The numbers may overstate the effect since they’re just point-in-time snapshots and don’t track every customer’s actual restoration. At 3.38 minutes, the outage would fall between the 5.22-minute rainstorm loss and the 3.26-minute heat-related event in SDG&E’s 2024 list. It shows up in reliability tables, but doesn’t move group earnings.
SDG&E reports a five-year average SAIDI of 60 minutes per customer. Its 2024 reliability filing shows 71.13 minutes when major-event days and threshold-exceeding outages aren’t counted, and 157.23 minutes with them included. The July outage accounts for 5.6%, 4.8%, and 2.1% of those numbers, in that order.
| Reliability yardstick | Minutes per customer | July outage ceiling as share |
|---|---|---|
| SDG&E five-year avg | About 60 | 5.6% |
| 2024, without major-event days | 71.13 | 4.8% |
| 2024, with major-event days | 157.23 | 2.1% |
By 1:08 a.m., SDG&E’s outage detail list dropped the South Orange County incident from its active unplanned outages. The page then showed only small outages in Oceanside, Rancho Penasquitos and Valley Center, matching the 1 a.m. target.
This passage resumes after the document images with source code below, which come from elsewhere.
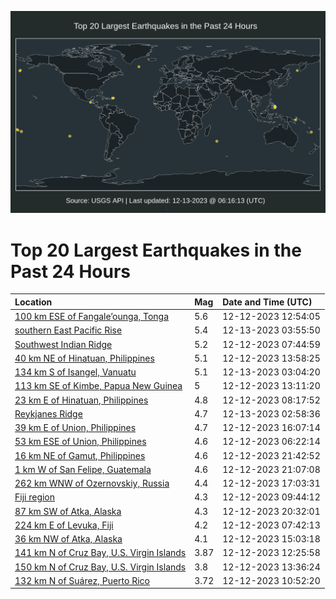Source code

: ![Map](./map.png)

# Top 20 Largest Earthquakes in the Past 24 Hours

| Location | Mag | Date and Time (UTC) |
|:---|:---|:---|
| [100 km ESE of Fangale’ounga, Tonga](https://earthquake.usgs.gov/earthquakes/eventpage/us7000lict) | 5.6 | 12-12-2023 12:54:05 |
| [southern East Pacific Rise](https://earthquake.usgs.gov/earthquakes/eventpage/us7000lik3) | 5.4 | 12-13-2023 03:55:50 |
| [Southwest Indian Ridge](https://earthquake.usgs.gov/earthquakes/eventpage/us7000lic0) | 5.2 | 12-12-2023 07:44:59 |
| [40 km NE of Hinatuan, Philippines](https://earthquake.usgs.gov/earthquakes/eventpage/us7000lid1) | 5.1 | 12-12-2023 13:58:25 |
| [134 km S of Isangel, Vanuatu](https://earthquake.usgs.gov/earthquakes/eventpage/us7000lijx) | 5.1 | 12-13-2023 03:04:20 |
| [113 km SE of Kimbe, Papua New Guinea](https://earthquake.usgs.gov/earthquakes/eventpage/us7000licu) | 5 | 12-12-2023 13:11:20 |
| [23 km E of Hinatuan, Philippines](https://earthquake.usgs.gov/earthquakes/eventpage/us7000lic7) | 4.8 | 12-12-2023 08:17:52 |
| [Reykjanes Ridge](https://earthquake.usgs.gov/earthquakes/eventpage/us7000lik1) | 4.7 | 12-13-2023 02:58:36 |
| [39 km E of Union, Philippines](https://earthquake.usgs.gov/earthquakes/eventpage/us7000lig5) | 4.7 | 12-12-2023 16:07:14 |
| [53 km ESE of Union, Philippines](https://earthquake.usgs.gov/earthquakes/eventpage/us7000libk) | 4.6 | 12-12-2023 06:22:14 |
| [16 km NE of Gamut, Philippines](https://earthquake.usgs.gov/earthquakes/eventpage/us7000liiq) | 4.6 | 12-12-2023 21:42:52 |
| [1 km W of San Felipe, Guatemala](https://earthquake.usgs.gov/earthquakes/eventpage/us7000lii1) | 4.6 | 12-12-2023 21:07:08 |
| [262 km WNW of Ozernovskiy, Russia](https://earthquake.usgs.gov/earthquakes/eventpage/us7000lig8) | 4.4 | 12-12-2023 17:03:31 |
| [Fiji region](https://earthquake.usgs.gov/earthquakes/eventpage/us7000lich) | 4.3 | 12-12-2023 09:44:12 |
| [87 km SW of Atka, Alaska](https://earthquake.usgs.gov/earthquakes/eventpage/us7000lihh) | 4.3 | 12-12-2023 20:32:01 |
| [224 km E of Levuka, Fiji](https://earthquake.usgs.gov/earthquakes/eventpage/us7000libx) | 4.2 | 12-12-2023 07:42:13 |
| [36 km NW of Atka, Alaska](https://earthquake.usgs.gov/earthquakes/eventpage/us7000lift) | 4.1 | 12-12-2023 15:03:18 |
| [141 km N of Cruz Bay, U.S. Virgin Islands](https://earthquake.usgs.gov/earthquakes/eventpage/pr2023346002) | 3.87 | 12-12-2023 12:25:58 |
| [150 km N of Cruz Bay, U.S. Virgin Islands](https://earthquake.usgs.gov/earthquakes/eventpage/pr2023346003) | 3.8 | 12-12-2023 13:36:24 |
| [132 km N of Suárez, Puerto Rico](https://earthquake.usgs.gov/earthquakes/eventpage/pr2023346001) | 3.72 | 12-12-2023 10:52:20 |
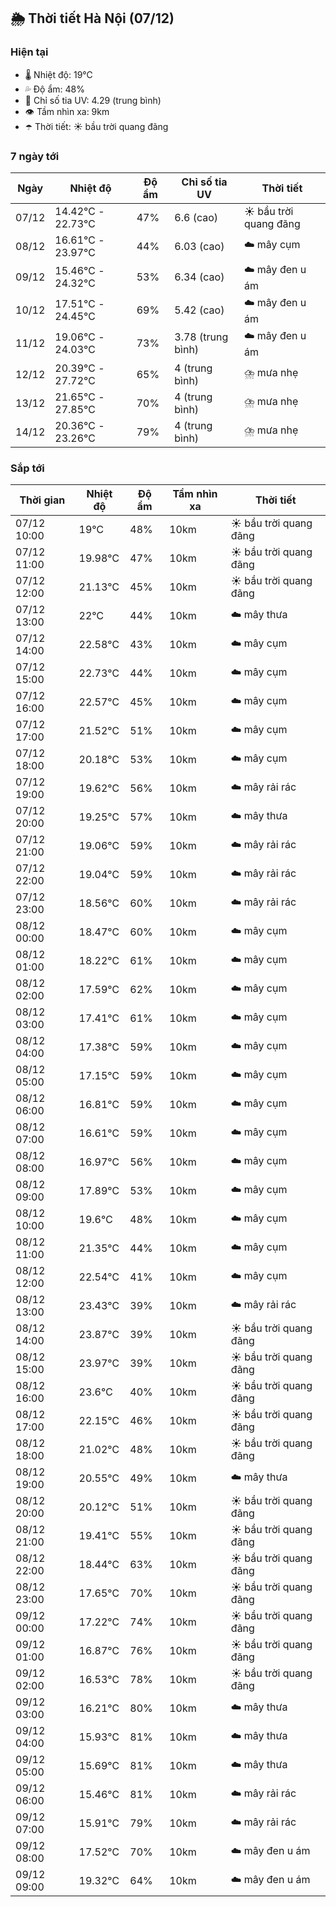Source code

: ## 🌦️ Thời tiết Hà Nội (07/12)

### Hiện tại

- 🌡️ Nhiệt độ: 19℃
- 💦 Độ ẩm: 48%
- 🌟 Chỉ số tia UV: 4.29 (trung bình)
- 👁️ Tầm nhìn xa: 9km
- ☂️ Thời tiết: ☀️ bầu trời quang đãng

### 7 ngày tới

| Ngày | Nhiệt độ | Độ ẩm | Chỉ số tia UV | Thời tiết |
| --- | --- | --- | --- | --- |
| 07/12 | 14.42℃ - 22.73℃ | 47% | 6.6 (cao) | ☀️ bầu trời quang đãng |
| 08/12 | 16.61℃ - 23.97℃ | 44% | 6.03 (cao) | ☁️ mây cụm |
| 09/12 | 15.46℃ - 24.32℃ | 53% | 6.34 (cao) | ☁️ mây đen u ám |
| 10/12 | 17.51℃ - 24.45℃ | 69% | 5.42 (cao) | ☁️ mây đen u ám |
| 11/12 | 19.06℃ - 24.03℃ | 73% | 3.78 (trung bình) | ☁️ mây đen u ám |
| 12/12 | 20.39℃ - 27.72℃ | 65% | 4 (trung bình) | ⛈️ mưa nhẹ |
| 13/12 | 21.65℃ - 27.85℃ | 70% | 4 (trung bình) | ⛈️ mưa nhẹ |
| 14/12 | 20.36℃ - 23.26℃ | 79% | 4 (trung bình) | ⛈️ mưa nhẹ |

### Sắp tới

| Thời gian | Nhiệt độ | Độ ẩm | Tầm nhìn xa | Thời tiết |
| --- | --- | --- | --- | --- |
| 07/12 10:00 | 19℃ | 48% | 10km | ☀️ bầu trời quang đãng |
| 07/12 11:00 | 19.98℃ | 47% | 10km | ☀️ bầu trời quang đãng |
| 07/12 12:00 | 21.13℃ | 45% | 10km | ☀️ bầu trời quang đãng |
| 07/12 13:00 | 22℃ | 44% | 10km | ☁️ mây thưa |
| 07/12 14:00 | 22.58℃ | 43% | 10km | ☁️ mây cụm |
| 07/12 15:00 | 22.73℃ | 44% | 10km | ☁️ mây cụm |
| 07/12 16:00 | 22.57℃ | 45% | 10km | ☁️ mây cụm |
| 07/12 17:00 | 21.52℃ | 51% | 10km | ☁️ mây cụm |
| 07/12 18:00 | 20.18℃ | 53% | 10km | ☁️ mây cụm |
| 07/12 19:00 | 19.62℃ | 56% | 10km | ☁️ mây rải rác |
| 07/12 20:00 | 19.25℃ | 57% | 10km | ☁️ mây thưa |
| 07/12 21:00 | 19.06℃ | 59% | 10km | ☁️ mây rải rác |
| 07/12 22:00 | 19.04℃ | 59% | 10km | ☁️ mây rải rác |
| 07/12 23:00 | 18.56℃ | 60% | 10km | ☁️ mây rải rác |
| 08/12 00:00 | 18.47℃ | 60% | 10km | ☁️ mây cụm |
| 08/12 01:00 | 18.22℃ | 61% | 10km | ☁️ mây cụm |
| 08/12 02:00 | 17.59℃ | 62% | 10km | ☁️ mây cụm |
| 08/12 03:00 | 17.41℃ | 61% | 10km | ☁️ mây cụm |
| 08/12 04:00 | 17.38℃ | 59% | 10km | ☁️ mây cụm |
| 08/12 05:00 | 17.15℃ | 59% | 10km | ☁️ mây cụm |
| 08/12 06:00 | 16.81℃ | 59% | 10km | ☁️ mây cụm |
| 08/12 07:00 | 16.61℃ | 59% | 10km | ☁️ mây cụm |
| 08/12 08:00 | 16.97℃ | 56% | 10km | ☁️ mây cụm |
| 08/12 09:00 | 17.89℃ | 53% | 10km | ☁️ mây cụm |
| 08/12 10:00 | 19.6℃ | 48% | 10km | ☁️ mây cụm |
| 08/12 11:00 | 21.35℃ | 44% | 10km | ☁️ mây cụm |
| 08/12 12:00 | 22.54℃ | 41% | 10km | ☁️ mây cụm |
| 08/12 13:00 | 23.43℃ | 39% | 10km | ☁️ mây rải rác |
| 08/12 14:00 | 23.87℃ | 39% | 10km | ☀️ bầu trời quang đãng |
| 08/12 15:00 | 23.97℃ | 39% | 10km | ☀️ bầu trời quang đãng |
| 08/12 16:00 | 23.6℃ | 40% | 10km | ☀️ bầu trời quang đãng |
| 08/12 17:00 | 22.15℃ | 46% | 10km | ☀️ bầu trời quang đãng |
| 08/12 18:00 | 21.02℃ | 48% | 10km | ☀️ bầu trời quang đãng |
| 08/12 19:00 | 20.55℃ | 49% | 10km | ☁️ mây thưa |
| 08/12 20:00 | 20.12℃ | 51% | 10km | ☀️ bầu trời quang đãng |
| 08/12 21:00 | 19.41℃ | 55% | 10km | ☀️ bầu trời quang đãng |
| 08/12 22:00 | 18.44℃ | 63% | 10km | ☀️ bầu trời quang đãng |
| 08/12 23:00 | 17.65℃ | 70% | 10km | ☀️ bầu trời quang đãng |
| 09/12 00:00 | 17.22℃ | 74% | 10km | ☀️ bầu trời quang đãng |
| 09/12 01:00 | 16.87℃ | 76% | 10km | ☀️ bầu trời quang đãng |
| 09/12 02:00 | 16.53℃ | 78% | 10km | ☀️ bầu trời quang đãng |
| 09/12 03:00 | 16.21℃ | 80% | 10km | ☁️ mây thưa |
| 09/12 04:00 | 15.93℃ | 81% | 10km | ☁️ mây thưa |
| 09/12 05:00 | 15.69℃ | 81% | 10km | ☁️ mây thưa |
| 09/12 06:00 | 15.46℃ | 81% | 10km | ☁️ mây rải rác |
| 09/12 07:00 | 15.91℃ | 79% | 10km | ☁️ mây rải rác |
| 09/12 08:00 | 17.52℃ | 70% | 10km | ☁️ mây đen u ám |
| 09/12 09:00 | 19.32℃ | 64% | 10km | ☁️ mây đen u ám |
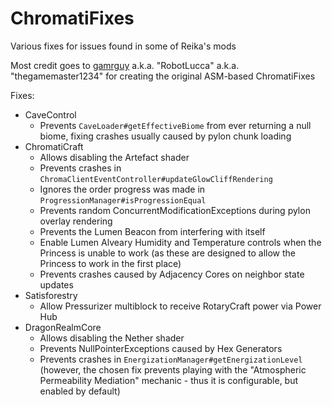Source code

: # ChromatiFixes

Various fixes for issues found in some of Reika's mods

Most credit goes to [gamrguy](https://github.com/gamrguy) a.k.a. "RobotLucca" a.k.a. "thegamemaster1234" for creating the original ASM-based ChromatiFixes

Fixes:
- CaveControl
  - Prevents `CaveLoader#getEffectiveBiome` from ever returning a null biome, fixing crashes usually caused by pylon chunk loading
- ChromatiCraft
  - Allows disabling the Artefact shader
  - Prevents crashes in `ChromaClientEventController#updateGlowCliffRendering`
  - Ignores the order progress was made in `ProgressionManager#isProgressionEqual`
  - Prevents random ConcurrentModificationExceptions during pylon overlay rendering
  - Prevents the Lumen Beacon from interfering with itself
  - Enable Lumen Alveary Humidity and Temperature controls when the Princess is unable to work (as these are designed to allow the Princess to work in the first place)
  - Prevents crashes caused by Adjacency Cores on neighbor state updates
- Satisforestry
  - Allow Pressurizer multiblock to receive RotaryCraft power via Power Hub
- DragonRealmCore
  - Allows disabling the Nether shader
  - Prevents NullPointerExceptions caused by Hex Generators
  - Prevents crashes in `EnergizationManager#getEnergizationLevel` (however, the chosen fix prevents playing with the "Atmospheric Permeability Mediation" mechanic - thus it is configurable, but enabled by default)
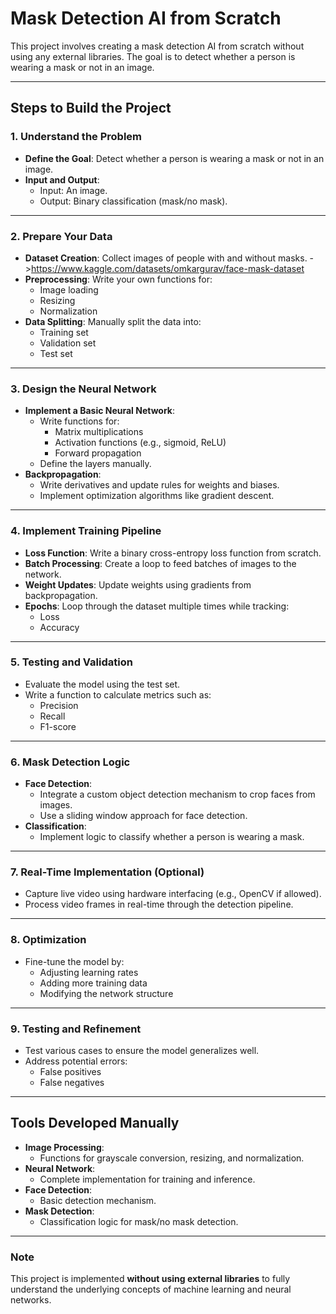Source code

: # Mask Detection AI from Scratch

This project involves creating a mask detection AI from scratch without using any external libraries. The goal is to detect whether a person is wearing a mask or not in an image.

---

## Steps to Build the Project

### 1. Understand the Problem
- **Define the Goal**: Detect whether a person is wearing a mask or not in an image.
- **Input and Output**:  
  - Input: An image.  
  - Output: Binary classification (mask/no mask).

---

### 2. Prepare Your Data
- **Dataset Creation**: Collect images of people with and without masks. ->https://www.kaggle.com/datasets/omkargurav/face-mask-dataset
- **Preprocessing**: Write your own functions for:
  - Image loading
  - Resizing
  - Normalization
- **Data Splitting**: Manually split the data into:
  - Training set
  - Validation set
  - Test set

---

### 3. Design the Neural Network
- **Implement a Basic Neural Network**:
  - Write functions for:
    - Matrix multiplications
    - Activation functions (e.g., sigmoid, ReLU)
    - Forward propagation
  - Define the layers manually.
- **Backpropagation**:
  - Write derivatives and update rules for weights and biases.
  - Implement optimization algorithms like gradient descent.

---

### 4. Implement Training Pipeline
- **Loss Function**: Write a binary cross-entropy loss function from scratch.
- **Batch Processing**: Create a loop to feed batches of images to the network.
- **Weight Updates**: Update weights using gradients from backpropagation.
- **Epochs**: Loop through the dataset multiple times while tracking:
  - Loss
  - Accuracy

---

### 5. Testing and Validation
- Evaluate the model using the test set.
- Write a function to calculate metrics such as:
  - Precision
  - Recall
  - F1-score

---

### 6. Mask Detection Logic
- **Face Detection**:
  - Integrate a custom object detection mechanism to crop faces from images.
  - Use a sliding window approach for face detection.
- **Classification**:
  - Implement logic to classify whether a person is wearing a mask.

---

### 7. Real-Time Implementation (Optional)
- Capture live video using hardware interfacing (e.g., OpenCV if allowed).
- Process video frames in real-time through the detection pipeline.

---

### 8. Optimization
- Fine-tune the model by:
  - Adjusting learning rates
  - Adding more training data
  - Modifying the network structure

---

### 9. Testing and Refinement
- Test various cases to ensure the model generalizes well.
- Address potential errors:
  - False positives
  - False negatives

---

## Tools Developed Manually
- **Image Processing**:
  - Functions for grayscale conversion, resizing, and normalization.
- **Neural Network**:
  - Complete implementation for training and inference.
- **Face Detection**:
  - Basic detection mechanism.
- **Mask Detection**:
  - Classification logic for mask/no mask detection.

---

### Note
This project is implemented **without using external libraries** to fully understand the underlying concepts of machine learning and neural networks.

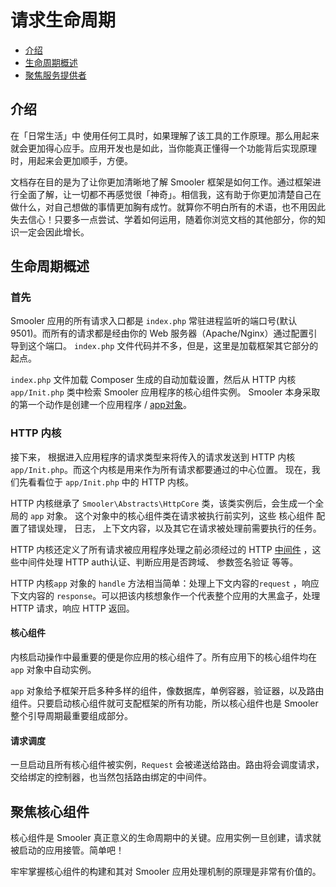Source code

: # 请求生命周期

- [介绍](#introduction)
- [生命周期概述](#lifecycle-overview)
- [聚焦服务提供者](#focus-on-service-providers)

<a name="introduction"></a>
## 介绍

在「日常生活」中 使用任何工具时，如果理解了该工具的工作原理。那么用起来就会更加得心应手。应用开发也是如此，当你能真正懂得一个功能背后实现原理时，用起来会更加顺手，方便。

文档存在目的是为了让你更加清晰地了解 Smooler 框架是如何工作。通过框架进行全面了解，让一切都不再感觉很「神奇」。相信我，这有助于你更加清楚自己在做什么，对自己想做的事情更加胸有成竹。就算你不明白所有的术语，也不用因此失去信心！只要多一点尝试、学着如何运用，随着你浏览文档的其他部分，你的知识一定会因此增长。

<a name="lifecycle-overview"></a>
## 生命周期概述

### 首先

Smooler 应用的所有请求入口都是 `index.php` 常驻进程监听的端口号(默认9501)。而所有的请求都是经由你的 Web 服务器（Apache/Nginx）通过配置引导到这个端口。 `index.php` 文件代码并不多，但是，这里是加载框架其它部分的起点。

`index.php` 文件加载 Composer 生成的自动加载设置，然后从 HTTP 内核`app/Init.php` 类中检索 Smooler 应用程序的核心组件实例。 Smooler 本身采取的第一个动作是创建一个应用程序 / [app对象](/docs/{{version}}/app)。

### HTTP 内核

接下来， 根据进入应用程序的请求类型来将传入的请求发送到 HTTP 内核`app/Init.php`。而这个内核是用来作为所有请求都要通过的中心位置。 现在，我们先看看位于 `app/Init.php` 中的 HTTP 内核。

HTTP 内核继承了 `Smooler\Abstracts\HttpCore` 类，该类实例后，会生成一个全局的 `app` 对象。 这个对象中的核心组件类在请求被执行前实列，这些 核心组件 配置了错误处理， 日志， 上下文内容，以及其它在请求被处理前需要执行的任务。

HTTP 内核还定义了所有请求被应用程序处理之前必须经过的 HTTP [中间件](/docs/{{version}}/middleware) ，这些中间件处理 HTTP auth认证、判断应用是否跨域、 参数签名验证 等等。

HTTP 内核`app` 对象的 `handle` 方法相当简单：处理上下文内容的`request` ，响应下文内容的 `response`。可以把该内核想象作一个代表整个应用的大黑盒子，处理 HTTP 请求，响应 HTTP 返回。

#### 核心组件

内核启动操作中最重要的便是你应用的核心组件了。所有应用下的核心组件均在`app` 对象中自动实例。

`app` 对象给予框架开启多种多样的组件，像数据库，单例容器，验证器，以及路由组件。只要启动核心组件就可支配框架的所有功能，所以核心组件也是 Smooler 整个引导周期最重要组成部分。


#### 请求调度

一旦启动且所有核心组件被实例，`Request` 会被递送给路由。路由将会调度请求，交给绑定的控制器，也当然包括路由绑定的中间件。

<a name="focus-on-service-providers"></a>
## 聚焦核心组件

核心组件是 Smooler 真正意义的生命周期中的关键。应用实例一旦创建，请求就被启动的应用接管。简单吧！

牢牢掌握核心组件的构建和其对 Smooler 应用处理机制的原理是非常有价值的。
SDG&E did not post the cause or a final restoration time.
Sempra ended Wednesday at $92.78, off 0.6%, with the outage hitting after the close. U.S. markets were shut at the dateline. Trading is set to resume as normal Thursday, with the open lining up as the first major test.
The real risk is what caused it. If it’s just a small localized fault and not expensive to fix, investors may move on quickly. But if it turns out there are repeated equipment problems, a higher repair bill, longer downtime, or safety issues, investors could start to question maintenance and cost recovery. Early Thursday, none of this was confirmed.